Night Time Bed Wetting

Before Big Boy was diagnosed as being a Diabetic we were going through bed linen like there was no tomorrow. You see, when Big Boy had a high blood sugar his body did everything it could to make sure that it got that extra sugar out of his body and this would mean numerous trips to the bathroom but when you are four years old and sleeping soundly sometimes you don't wake up when your bladder screams for the hundredth time that it needs to be emptied. Of course at the time we didn't know it was because of his Diabetes and so every morning we would assure Big Boy that this wasn't his fault and that he would grow out of wetting the bed. We told him that there were lots of other children who wet the bed and that it wasn't anything to be ashamed of, just that we'd have to try again the next night.

Washing Baskets

I however was getting downhearted about it. My washing machine was going what seemed like all day and night trying to keep up with the extra loads of bed linen and the sheets and bedding were starting to fade with all the washing. The most recent water bill and electricity bill showed how much washing I was doing as it was way over what we had budgeted for based on previous years, and Daddy and I have joked that I need to do a lot of sponsored posts (like this one!) in order to pay the bill. To top it all off the bedding I had brought last Christmas already looked several years old and I thought that it would be a good idea to buy more childrens bedding so that we would always have some sheets spare, but before I had the chance to do so Big Boy was diagnosed and the night time wetting stopped.

Top Ender was dry at night from the moment she decided she wasn't going to wear nappies any longer, (as was Big Boy really and if it hadn't been for the diabetes I never would have thought about this) but talking to other Mums in the playground I found out that bed wetting is a lot more common than some might think but that it isn't considered to be an issue until the child wetting the bed is over five years old and has at least two incidents a week. Even then some parents are really unsure of what they can do so I thought I'd write a post about what I had learnt with Big Boy's Diabetic nocturnal enuresis (it means wetting the bed at night!).

So first things first, helping the child to not need the toilet in the night.

  • Stop the child from drinking an hour before bedtime. Sips of water are okay, but keep it limited if you can and no caffeine either!
  • Make sure there isn't a stress reason as to why your child is wetting the bed, a new school, a new baby. If there is then make sure to address the issue.
  • Make sure the child empties their bladder before they go to bed. Get them to go twice just to make sure they empty their bladder.
  • If the urine smells sweet or they need the toilet during the day a lot too then get to the Doctors to test for Diabetes.
  • Don't be frightened of going to the Doctors to ask for help. There are medications that can be offered, bed time alarms and other forms of support but you won't know if it is going to help until you ask!

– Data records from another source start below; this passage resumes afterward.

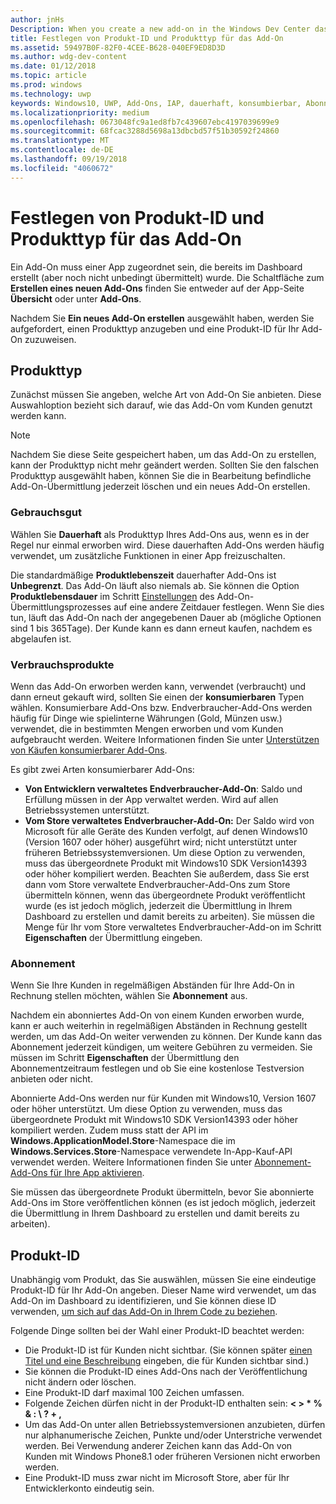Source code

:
 ```yaml
---
author: jnHs
Description: When you create a new add-on in the Windows Dev Center dashboard, you need to specify a product type and assign it a product ID.
title: Festlegen von Produkt-ID und Produkttyp für das Add-On
ms.assetid: 59497B0F-82F0-4CEE-B628-040EF9ED8D3D
ms.author: wdg-dev-content
ms.date: 01/12/2018
ms.topic: article
ms.prod: windows
ms.technology: uwp
keywords: Windows10, UWP, Add-Ons, IAP, dauerhaft, konsumbierbar, Abonnement, Produkt, Typ, Produkt-ID, In-App-Kauf, In-App-Produkt
ms.localizationpriority: medium
ms.openlocfilehash: 0673048fc9a1ed8fb7c439607ebc4197039699e9
ms.sourcegitcommit: 68fcac3288d5698a13dbcbd57f51b30592f24860
ms.translationtype: MT
ms.contentlocale: de-DE
ms.lasthandoff: 09/19/2018
ms.locfileid: "4060672"
---
```

# <a name="set-your-add-on-product-type-and-product-id"></a>Festlegen von Produkt-ID und Produkttyp für das Add-On

Ein Add-On muss einer App zugeordnet sein, die bereits im Dashboard erstellt (aber noch nicht unbedingt übermittelt) wurde. Die Schaltfläche zum **Erstellen eines neuen Add-Ons** finden Sie entweder auf der App-Seite **Übersicht** oder unter **Add-Ons**.

Nachdem Sie **Ein neues Add-On erstellen** ausgewählt haben, werden Sie aufgefordert, einen Produkttyp anzugeben und eine Produkt-ID für Ihr Add-On zuzuweisen.

## <a name="product-type"></a>Produkttyp

Zunächst müssen Sie angeben, welche Art von Add-On Sie anbieten. Diese Auswahloption bezieht sich darauf, wie das Add-On vom Kunden genutzt werden kann.

> [!NOTE]
> Nachdem Sie diese Seite gespeichert haben, um das Add-On zu erstellen, kann der Produkttyp nicht mehr geändert werden. Sollten Sie den falschen Produkttyp ausgewählt haben, können Sie die in Bearbeitung befindliche Add-On-Übermittlung jederzeit löschen und ein neues Add-On erstellen.

<span id="durable" />

### <a name="durable"></a>Gebrauchsgut

Wählen Sie **Dauerhaft** als Produkttyp Ihres Add-Ons aus, wenn es in der Regel nur einmal erworben wird. Diese dauerhaften Add-Ons werden häufig verwendet, um zusätzliche Funktionen in einer App freizuschalten.

Die standardmäßige **Produktlebenszeit** dauerhafter Add-Ons ist **Unbegrenzt**. Das Add-On läuft also niemals ab. Sie können die Option **Produktlebensdauer** im Schritt [Einstellungen](enter-add-on-properties.md) des Add-On-Übermittlungsprozesses auf eine andere Zeitdauer festlegen. Wenn Sie dies tun, läuft das Add-On nach der angegebenen Dauer ab (mögliche Optionen sind 1 bis 365Tage). Der Kunde kann es dann erneut kaufen, nachdem es abgelaufen ist.

<span id="consumable" />

### <a name="consumable"></a>Verbrauchsprodukte

Wenn das Add-On erworben werden kann, verwendet (verbraucht) und dann erneut gekauft wird, sollten Sie einen der **konsumierbaren** Typen wählen. Konsumierbare Add-Ons bzw. Endverbraucher-Add-Ons werden häufig für Dinge wie spielinterne Währungen (Gold, Münzen usw.) verwendet, die in bestimmten Mengen erworben und vom Kunden aufgebraucht werden. Weitere Informationen finden Sie unter [Unterstützen von Käufen konsumierbarer Add-Ons](../monetize/enable-consumable-add-on-purchases.md).

Es gibt zwei Arten konsumierbarer Add-Ons:
- **Von Entwicklern verwaltetes Endverbraucher-Add-On**: Saldo und Erfüllung müssen in der App verwaltet werden. Wird auf allen Betriebssystemen unterstützt.
- **Vom Store verwaltetes Endverbraucher-Add-On:** Der Saldo wird von Microsoft für alle Geräte des Kunden verfolgt, auf denen Windows10 (Version 1607 oder höher) ausgeführt wird; nicht unterstützt unter früheren Betriebssystemversionen. Um diese Option zu verwenden, muss das übergeordnete Produkt mit Windows10 SDK Version14393 oder höher kompiliert werden. Beachten Sie außerdem, dass Sie erst dann vom Store verwaltete Endverbraucher-Add-Ons zum Store übermitteln können, wenn das übergeordnete Produkt veröffentlicht wurde (es ist jedoch möglich, jederzeit die Übermittlung in Ihrem Dashboard zu erstellen und damit bereits zu arbeiten). Sie müssen die Menge für Ihr vom Store verwaltetes Endverbraucher-Add-on im Schritt **Eigenschaften** der Übermittlung eingeben.

<span id="subscription" />

### <a name="subscription"></a>Abonnement

Wenn Sie Ihre Kunden in regelmäßigen Abständen für Ihre Add-On in Rechnung stellen möchten, wählen Sie **Abonnement** aus.

Nachdem ein abonniertes Add-On von einem Kunden erworben wurde, kann er auch weiterhin in regelmäßigen Abständen in Rechnung gestellt werden, um das Add-On weiter verwenden zu können. Der Kunde kann das Abonnement jederzeit kündigen, um weitere Gebühren zu vermeiden. Sie müssen im Schritt **Eigenschaften** der Übermittlung den Abonnementzeitraum festlegen und ob Sie eine kostenlose Testversion anbieten oder nicht.

Abonnierte Add-Ons werden nur für Kunden mit Windows10, Version 1607 oder höher unterstützt. Um diese Option zu verwenden, muss das übergeordnete Produkt mit Windows10 SDK Version14393 oder höher kompiliert werden. Zudem muss statt der API im **Windows.ApplicationModel.Store**-Namespace die im **Windows.Services.Store**-Namespace verwendete In-App-Kauf-API verwendet werden. Weitere Informationen finden Sie unter [Abonnement-Add-Ons für Ihre App aktivieren](../monetize/enable-subscription-add-ons-for-your-app.md).

Sie müssen das übergeordnete Produkt übermitteln, bevor Sie abonnierte Add-Ons im Store veröffentlichen können (es ist jedoch möglich, jederzeit die Übermittlung in Ihrem Dashboard zu erstellen und damit bereits zu arbeiten).

## <a name="product-id"></a>Produkt-ID

Unabhängig vom Produkt, das Sie auswählen, müssen Sie eine eindeutige Produkt-ID für Ihr Add-On angeben. Dieser Name wird verwendet, um das Add-On im Dashboard zu identifizieren, und Sie können diese ID verwenden, [um sich auf das Add-On in Ihrem Code zu beziehen](../monetize/in-app-purchases-and-trials.md#how-to-use-product-ids-for-add-ons-in-your-code).

Folgende Dinge sollten bei der Wahl einer Produkt-ID beachtet werden:

-   Die Produkt-ID ist für Kunden nicht sichtbar. (Sie können später [einen Titel und eine Beschreibung](create-add-on-descriptions.md) eingeben, die für Kunden sichtbar sind.)
-   Sie können die Produkt-ID eines Add-Ons nach der Veröffentlichung nicht ändern oder löschen.
-   Eine Produkt-ID darf maximal 100 Zeichen umfassen.
-   Folgende Zeichen dürfen nicht in der Produkt-ID enthalten sein: **&lt; &gt; \* % & : \\ ? + ,**
-   Um das Add-On unter allen Betriebssystemversionen anzubieten, dürfen nur alphanumerische Zeichen, Punkte und/oder Unterstriche verwendet werden. Bei Verwendung anderer Zeichen kann das Add-On von Kunden mit Windows Phone8.1 oder früheren Versionen nicht erworben werden.
-   Eine Produkt-ID muss zwar nicht im Microsoft Store, aber für Ihr Entwicklerkonto eindeutig sein.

There are some practical things you can do too.

  • Have more than one Duvet and make sure the second one is easily accessible in the middle of the night, you don't want to wake up the whole house.
  • Have more than one set of bed linen so you can make the bed as comfortable as possible.
  • Have easy access to blankets, just in case you run out of duvets!
  • Have several bed sheets and layer them with plastic sheets actually on the bed. Then in the middle of the night you can pull off what is wet without having to make the bed again.
  • Make sure the child can get to the bathroom, maybe a night light is needed or a torch? Does the bedroom floor need tidying so it's easy to get across?
I've also found out that as tempting as it is you shouldn't take an asleep child to the bathroom, they need to be awake to make sure that they know that they need the toilet and that they can release their bladder safely. It's all part of the brain training that is needed. This makes a lot of sense and I know if either Tops or BB wake up in the night for the toilet that they go to sleep really quickly afterwards so I think that your brain must be working slightly differently at night, but I'm no Doctor.

Despite what people think rewards charts for dry nights aren't a good idea either. The bed wetting isn't something which the children can control, hence the problem of bed wetting in the first place! Reward charts should focus on something that the child can control, going to the toilet before bed, helping to clean up after they have had an accident or maybe even making sure they drink a set amount of water during the day so that they don't need a lot during the evening.

So there you go, that's what I've learnt. Do you have any tips for helping stop night time bed wetting? And how can you stop bed linen fading from all the washing?!